The tinsmith now tells them where Nimmie Amee lives so the two tin men go to find her, agreeing they will abide by her decision which of them she’ll have. But horror of horrors, they find she is now married to Chopfyt, who resembles the two of them and even has a tin arm of his own.
In Mary Shelley’s Frankenstein, one of the most terrifying moments is when the Monster demands that Victor Frankenstein create a female mate for him. At first, Victor begins to create such a female monster, but then he realizes these monsters could ultimately breed a race of monsters who will conquer the human race, so he destroys the female monster before it is brought to life. In revenge, the Monster kills Victor’s bride, Elizabeth, on their wedding night.

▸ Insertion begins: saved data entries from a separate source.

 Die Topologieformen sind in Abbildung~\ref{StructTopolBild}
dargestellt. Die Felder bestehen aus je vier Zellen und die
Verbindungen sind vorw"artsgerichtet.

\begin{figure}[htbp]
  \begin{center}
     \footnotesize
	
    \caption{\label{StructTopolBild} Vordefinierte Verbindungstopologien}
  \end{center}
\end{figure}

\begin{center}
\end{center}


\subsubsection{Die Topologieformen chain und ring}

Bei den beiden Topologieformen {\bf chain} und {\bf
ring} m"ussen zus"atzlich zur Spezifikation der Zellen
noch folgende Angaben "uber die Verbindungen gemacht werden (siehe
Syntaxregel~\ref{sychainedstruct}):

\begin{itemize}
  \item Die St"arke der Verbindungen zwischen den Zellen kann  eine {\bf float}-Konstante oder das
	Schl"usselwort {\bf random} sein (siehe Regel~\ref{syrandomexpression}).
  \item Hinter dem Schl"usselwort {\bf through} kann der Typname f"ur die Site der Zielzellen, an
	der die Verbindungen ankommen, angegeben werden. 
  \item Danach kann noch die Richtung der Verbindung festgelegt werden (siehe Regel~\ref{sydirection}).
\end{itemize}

Baum reverses this scene, not having the Monster kill the bride, but instead marry her, and she even prefers the Monster.
Both the Tin Soldier and the Tin Woodman offer themselves to Nimee Amee, but she tells them she will keep Chopfyt rather than having to scold and chide a new husband into knowing her ways, and while Chopfyt is not “agreeable”—Woot later says he’s a total “grouch”—she will stick with her monster man.
If readers feel my comparisons between Baum’s Oz character, Chopfyt, and Mary Shelley’s Frankenstein monster are a stretch, I should point out that Baum also created the Patchwork Girl of Oz, a woman without human anatomy in her creation, but one who inspired Shelley Jackson’s 1995 hypertext novel Patchwork Girl, which is based on both The Patchwork Girl of Oz (1913) and Mary Shelley’s Frankenstein (1818).
I do not know whether L. Frank Baum ever read Frankenstein, and the novel was not as popular during his lifetime as it was later in the twentieth century when it became part of popular culture because of its film versions, but doubtless, he was an innovative author able to capitalize on terrifying themes and turn them into benign and comical, if still, disturbing Gothic moments, in his novels. Like Shelley’s, Baum’s imagination knew few boundaries.